Armed Men Kidnap 15 Girls in Southeastern Niger

NIAMEY, Niger — Armed men kidnapped 15 girls overnight in southeastern Niger, the local mayor said on Saturday.

Boukar Mani Orthe, the mayor of Toumour in the Diffa Region of Niger near the border with Nigeria, said about 50 unidentified armed men had seized the girls in a village about six miles from the town center.

There was no claim of responsibility, but Boko Haram, the Islamist extremist group, has used mass kidnappings of students as a tactic to terrorize the population.

In Cameroon earlier this month, dozens of students kidnapped from a boarding school were freed after being held hostage for about two days, according to local and military officials.

Boko Haram was not suspected of being behind the school kidnapping.

On Thursday, fighters suspected of belonging to Boko Haram killed eight people working at a water well site in Toumour operated by Foraco, a French drilling company.

“Last night at 2 a.m. local time, a group of terrorists attacked the small building where a Foraco team was sleeping and killed seven of them, plus one civil servant,” the company said in a statement.

Five other employees were wounded, with two in serious condition, it said. The workers were drilling two deep wells in the region for the water ministry.

Boko Haram has been waging an insurrection since 2009 that is aimed at establishing an Islamic state in northeast Nigeria. It has launched repeated attacks into neighboring Niger, Chad and Cameroon.

The violence has killed thousands of civilians and forced millions to flee their homes in the large Lake Chad basin region.

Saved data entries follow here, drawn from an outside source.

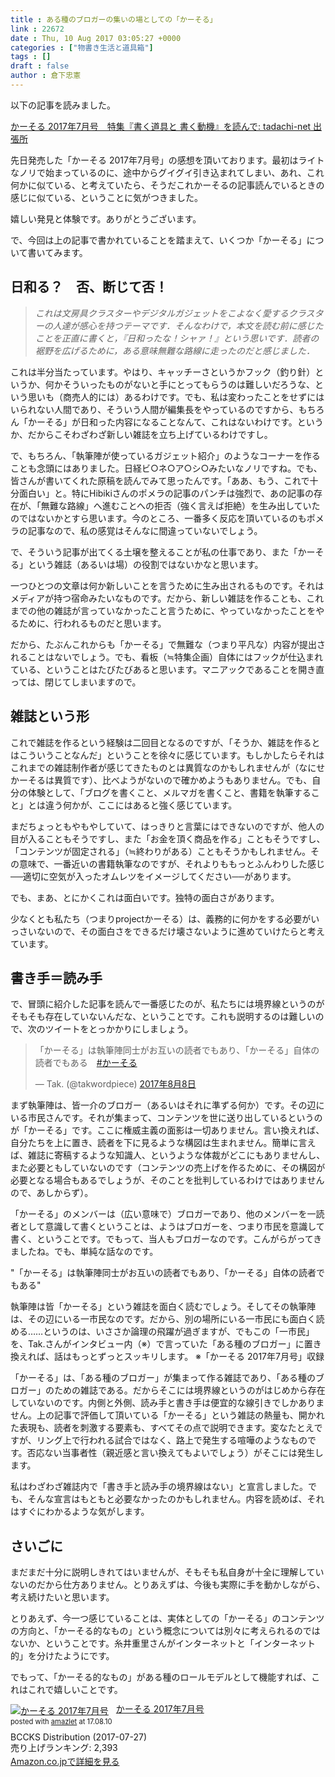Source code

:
 ```yaml
---
title : ある種のブロガーの集いの場としての「かーそる」
link : 22672
date : Thu, 10 Aug 2017 03:05:27 +0000
categories : ["物書き生活と道具箱"]
tags : []
draft : false
author : 倉下忠憲
---
```


以下の記事を読みました。

<a href="http://tadachi.txt-nifty.com/blog/2017/08/20177-47f4.html">かーそる 2017年7月号　特集『書く道具と 書く動機』を読んで: tadachi-net 出張所</a>

先日発売した「かーそる 2017年7月号」の感想を頂いております。最初はライトなノリで始まっているのに、途中からグイグイ引き込まれてしまい、あれ、これ何かに似ている、と考えていたら、そうだこれかーそるの記事読んでいるときの感じに似ている、ということに気がつきました。

嬉しい発見と体験です。ありがとうございます。

で、今回は上の記事で書かれていることを踏まえて、いくつか「かーそる」について書いてみます。

<h2>日和る？　否、断じて否！</h2>

<em><blockquote>
これは文房具クラスターやデジタルガジェットをこよなく愛するクラスターの人達が感心を持つテーマです．そんなわけで，本文を読む前に感じたことを正直に書くと，『日和ったな！シャァ！』という思いです．読者の裾野を広げるために，ある意味無難な路線に走ったのだと感じました．
</blockquote></em>

これは半分当たっています。やはり、キャッチーさというかフック（釣り針）というか、何かそういったものがないと手にとってもらうのは難しいだろうな、という思いも（商売人的には）あるわけです。でも、私は変わったことをせずにはいられない人間であり、そういう人間が編集長をやっているのですから、もちろん「かーそる」が日和った内容になることなんて、これはないわけです。というか、だからこそわざわざ新しい雑誌を立ち上げているわけですし。

で、もちろん、「執筆陣が使っているガジェット紹介」のようなコーナーを作ることも念頭にはありました。日経ビ○ネ○ア○シ○みたいなノリですね。でも、皆さんが書いてくれた原稿を読んでみて思ったんです。「ああ、もう、これで十分面白い」と。特にHibikiさんのポメラの記事のパンチは強烈で、あの記事の存在が、「無難な路線」へ進むことへの拒否（強く言えば拒絶）を生み出していたのではないかとすら思います。今のところ、一番多く反応を頂いているのもポメラの記事なので、私の感覚はそんなに間違っていないでしょう。

で、そういう記事が出てくる土壌を整えることが私の仕事であり、また「かーそる」という雑誌（あるいは場）の役割ではないかなと思います。

一つひとつの文章は何か新しいことを言うために生み出されるものです。それはメディアが持つ宿命みたいなものです。だから、新しい雑誌を作ることも、これまでの他の雑誌が言っていなかったこと言うために、やっていなかったことをやるために、行われるものだと思います。

だから、たぶんこれからも「かーそる」で無難な（つまり平凡な）内容が提出されることはないでしょう。でも、看板（≒特集企画）自体にはフックが仕込まれている、ということはたびたびあると思います。マニアックであることを開き直っては、閉じてしまいますので。

<h2>雑誌という形</h2>

これで雑誌を作るという経験は二回目となるのですが、「そうか、雑誌を作るとはこういうことなんだ」ということを徐々に感じています。もしかしたらそれはこれまでの雑誌制作者が感じてきたものとは異質なのかもしれませんが（なにせかーそるは異質です）、比べようがないので確かめようもありません。でも、自分の体験として、「ブログを書くこと、メルマガを書くこと、書籍を執筆すること」とは違う何かが、ここにはあると強く感じています。

まだちょっともやもやしていて、はっきりと言葉にはできないのですが、他人の目が入ることもそうですし、また「お金を頂く商品を作る」こともそうですし、「コンテンツが固定される」（≒終わりがある）こともそうかもしれません。その意味で、一番近いの書籍執筆なのですが、それよりももっとふんわりした感じ──適切に空気が入ったオムレツをイメージしてください──があります。

でも、まあ、とにかくこれは面白いです。独特の面白さがあります。

少なくとも私たち（つまりprojectかーそる）は、義務的に何かをする必要がいっさいないので、その面白さをできるだけ壊さないように進めていけたらと考えています。


<h2>書き手＝読み手</h2>

で、冒頭に紹介した記事を読んで一番感じたのが、私たちには境界線というのがそもそも存在していないんだな、ということです。これも説明するのは難しいので、次のツイートをとっかかりにしましょう。

<blockquote class="twitter-tweet" data-lang="ja"><p lang="ja" dir="ltr">「かーそる」は執筆陣同士がお互いの読者でもあり、「かーそる」自体の読者でもある　<a href="https://twitter.com/hashtag/%E3%81%8B%E3%83%BC%E3%81%9D%E3%82%8B?src=hash">#かーそる</a></p>&mdash; Tak. (@takwordpiece) <a href="https://twitter.com/takwordpiece/status/894845587308167169">2017年8月8日</a></blockquote>
<script async src="//platform.twitter.com/widgets.js" charset="utf-8"></script>

まず執筆陣は、皆一介のブロガー（あるいはそれに準ずる何か）です。その辺にいる市民さんです。それが集まって、コンテンツを世に送り出しているというのが「かーそる」です。ここに権威主義の面影は一切ありません。言い換えれば、自分たちを上に置き、読者を下に見るような構図は生まれません。簡単に言えば、雑誌に寄稿するような知識人、というような体裁がどこにもありませんし、また必要ともしていないのです（コンテンツの売上げを作るために、その構図が必要となる場合もあるでしょうが、そのことを批判しているわけではありませんので、あしからず）。

「かーそる」のメンバーは（広い意味で）ブロガーであり、他のメンバーを一読者として意識して書くということは、ようはブロガーを、つまり市民を意識して書く、ということです。でもって、当人もブロガーなのです。こんがらがってきましたね。でも、単純な話なのです。

"「かーそる」は執筆陣同士がお互いの読者でもあり、「かーそる」自体の読者でもある"

執筆陣は皆「かーそる」という雑誌を面白く読むでしょう。そしてその執筆陣は、その辺にいる一市民なのです。だから、別の場所にいる一市民にも面白く読める……というのは、いささか論理の飛躍が過ぎますが、でもこの「一市民」を、Tak.さんがインタビュー内（※）で言っていた「ある種のブロガー」に置き換えれば、話はもっとずっとスッキリします。
※「かーそる 2017年7月号」収録

「かーそる」は、「ある種のブロガー」が集まって作る雑誌であり、「ある種のブロガー」のための雑誌である。だからそこには境界線というのがはじめから存在していないのです。内側と外側、読み手と書き手は便宜的な線引きでしかありません。上の記事で評価して頂いている「かーそる」という雑誌の熱量も、開かれた表現も、読者を刺激する要素も、すべてその点で説明できます。変なたとえですが、リング上で行われる試合ではなく、路上で発生する喧嘩のようなものです。否応ない当事者性（親近感と言い換えてもよいでしょう）がそこには発生します。

私はわざわざ雑誌内で「書き手と読み手の境界線はない」と宣言しました。でも、そんな宣言はもともと必要なかったのかもしれません。内容を読めば、それはすぐにわかるような気がします。

<h2>さいごに</h2>

まだまだ十分に説明しきれてはいませんが、そもそも私自身が十全に理解していないのだから仕方ありません。とりあえずは、今後も実際に手を動かしながら、考え続けたいと思います。

とりあえず、今一つ感じていることは、実体としての「かーそる」のコンテンツの方向と、「かーそる的なもの」という概念については別々に考えられるのではないか、ということです。糸井重里さんがインターネットと「インターネット的」を分けたようにです。

でもって、「かーそる的なもの」がある種のロールモデルとして機能すれば、これはこれで嬉しいことです。

<div class="amazlet-box" style="margin-bottom:0px;"><div class="amazlet-image" style="float:left;margin:0px 12px 1px 0px;"><a href="http://www.amazon.co.jp/exec/obidos/ASIN/B074BT16KC/rashita1000-22/ref=nosim/" name="amazletlink" target="_blank"><img src="https://images-fe.ssl-images-amazon.com/images/I/512H6qswm%2BL._SL160_.jpg" alt="かーそる 2017年7月号" style="border: none;" /></a></div><div class="amazlet-info" style="line-height:120%; margin-bottom: 10px"><div class="amazlet-name" style="margin-bottom:10px;line-height:120%"><a href="http://www.amazon.co.jp/exec/obidos/ASIN/B074BT16KC/rashita1000-22/ref=nosim/" name="amazletlink" target="_blank">かーそる 2017年7月号</a><div class="amazlet-powered-date" style="font-size:80%;margin-top:5px;line-height:120%">posted with <a href="http://www.amazlet.com/" title="amazlet" target="_blank">amazlet</a> at 17.08.10</div></div><div class="amazlet-detail">BCCKS Distribution (2017-07-27)<br />売り上げランキング: 2,393<br /></div><div class="amazlet-sub-info" style="float: left;"><div class="amazlet-link" style="margin-top: 5px"><a href="http://www.amazon.co.jp/exec/obidos/ASIN/B074BT16KC/rashita1000-22/ref=nosim/" name="amazletlink" target="_blank">Amazon.co.jpで詳細を見る</a></div></div></div><div class="amazlet-footer" style="clear: left"></div></div>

Nigeria’s military on Saturday acknowledged a major attack against it by Islamic extremists after opposition lawmakers said 44 soldiers were killed, while public pressure on President Muhammadu Buhari grew over the failure of his pledge to defeat Boko Haram, according to The Associated Press.

The military statement issued overnight did not say how many were dead after the Nov. 18 attack in Metele in the northeast, but it dismissed news reports citing even higher tolls and described the situation as under control. Nigeria is often reluctant to expose the number of casualties after such attacks.

As Mr. Buhari faces growing pressure over insecurity ahead of next year’s presidential election, an aide said the president had summoned military chiefs and sent the defense minister to neighboring Chad for an “urgent meeting” with President Idriss Déby. A multinational force combating Boko Haram is based in Chad.